In today’s driven reality, we sometimes need to be reminded of that. Summertime is a great time to get outside and go for a walk. With the warm weather, plenty of bugs, butterflies flora and fauna, and extended hours of sunlight, children can really explore the best nature has to offer during this magical time of year.

Walks provide a prime opportunity for great casual conversation, touching base with each other and finding out what’s going on inside a child’s head. It is also a time to reconnect with the neighborhood, someplace new, or even the natural world.

Walks are great simply as a purposeless meander, but can also be an intentional time to expand a child’s perspective. Always remember, you are first a parent and a companion; second a teacher. Here are some walk ideas:

Sensory Walks
One of the fundamental jobs a child has is to literally make sense of the world. A baby begins with sensory input streaming in and a world divided into “things I can suck and things that I can’t.” From that point on, children need to recognize and categorize the sensory properties of all things. This is, in fact, an enormous task.

During the walk, the focus is on noticing the senses, but you could move from simply noticing and commenting to recording and documenting your findings in a journal; adding some math and written language to the experience. Ask your child:

“What’s that smell?” Be alert for all the smells one encounters on a walk: from freshly mowed grass to automobile exhaust; food smells to animal “you know what.”

" What’s that sound?” Sort through all the sounds: human noise, different birds, crickets, dogs, trucks, lawn mowers, airplanes, far off sounds and nearby sounds.

“What does it feel like?” The world is full of texture: all the kinds of bark and plants, sticks, stones and grass, ground surfaces, metal, plastic, or rubber surfaces, the texture of clothing.

“Sensory deprivation.” : On a walk, take away a sense and talk about its absence. A blindfold walk, a headphone or ear plug walk, a “don’t touch walk, etc. and talk about how it feels when one of the senses is taken away. Do your other senses accommodate for the absent one?

You can make up as many walks as your imagination allows. Consider color, light, climate, objects, animals, people, math, language, rhythm, learning about the world, and our place in it, and above all, fun.

Here are some more walk ideas:

Color walks
Look for all the colors you can see and make a color journal. Or, look for a particular color.
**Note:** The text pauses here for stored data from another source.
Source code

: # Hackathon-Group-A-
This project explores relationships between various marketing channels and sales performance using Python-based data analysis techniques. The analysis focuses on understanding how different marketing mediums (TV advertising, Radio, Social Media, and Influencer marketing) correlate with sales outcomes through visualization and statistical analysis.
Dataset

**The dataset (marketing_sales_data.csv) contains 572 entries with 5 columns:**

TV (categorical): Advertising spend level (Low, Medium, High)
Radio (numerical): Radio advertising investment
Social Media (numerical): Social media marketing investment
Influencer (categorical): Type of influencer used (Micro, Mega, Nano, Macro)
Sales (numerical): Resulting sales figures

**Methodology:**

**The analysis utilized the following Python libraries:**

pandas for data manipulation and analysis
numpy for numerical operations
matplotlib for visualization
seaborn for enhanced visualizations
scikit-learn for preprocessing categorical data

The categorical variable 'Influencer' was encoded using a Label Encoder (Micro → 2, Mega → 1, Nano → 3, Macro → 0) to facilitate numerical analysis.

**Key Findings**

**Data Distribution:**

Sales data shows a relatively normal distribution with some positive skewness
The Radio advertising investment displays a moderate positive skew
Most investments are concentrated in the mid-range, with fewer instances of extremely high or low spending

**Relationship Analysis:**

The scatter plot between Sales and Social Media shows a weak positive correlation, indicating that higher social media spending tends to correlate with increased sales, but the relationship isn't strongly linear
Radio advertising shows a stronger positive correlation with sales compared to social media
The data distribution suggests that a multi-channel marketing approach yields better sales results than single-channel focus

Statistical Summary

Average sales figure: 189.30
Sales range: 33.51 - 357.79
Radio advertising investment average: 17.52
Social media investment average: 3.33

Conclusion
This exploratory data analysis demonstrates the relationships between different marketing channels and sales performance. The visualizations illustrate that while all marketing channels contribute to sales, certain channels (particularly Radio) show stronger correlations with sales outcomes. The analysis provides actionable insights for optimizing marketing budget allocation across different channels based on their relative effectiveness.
Or make up something you have to do when see a color – hop 3 times when you see purple; walk backwards when you see orange, etc.

Microclimate walks
On a hot day, go for a walk in sunny and shady areas, waterside areas, or breezy areas, and notice how the temperature is lower in the shade and even lower in shady areas with trees, or with a breeze off the water.

Architecture walks
Notice how houses are alike or different – size, shape, roofs, windows, doors, porches, landscape.

Sharing Nature with Children Exploring nature is becoming receptive – feeling with every sense.
In Sharing Nature with Children see these guidelines:

Teach less and share more: Besides telling children the bare facts of nature (“This is a mountain hemlock tree.”), I like to tell them my inner feelings in the presence of the hemlock tree.

Be receptive: Being receptive means listening and being aware.Focus on the child’s attention without delay: Some children are not used to watching nature closely, so find things that interest them and lead them bit by bit into the spirit of keen observation.

Look and experience first, talk later: Smell the lilac, rub the bark, or listen to the rumble of the garbage truck, then have the conversation.A sense of joy should permeate the experience: whether in the form of gaiety or calm attentiveness. The world is an interesting place with lots of things to learn about. Children need to connect to the world and come to love the world.

Parents are the best guides and mentors as they lead explorations into the child’s habit at. Without turning it into a rote learning classroom, we can venture out armed with fun games to attend to the world around us.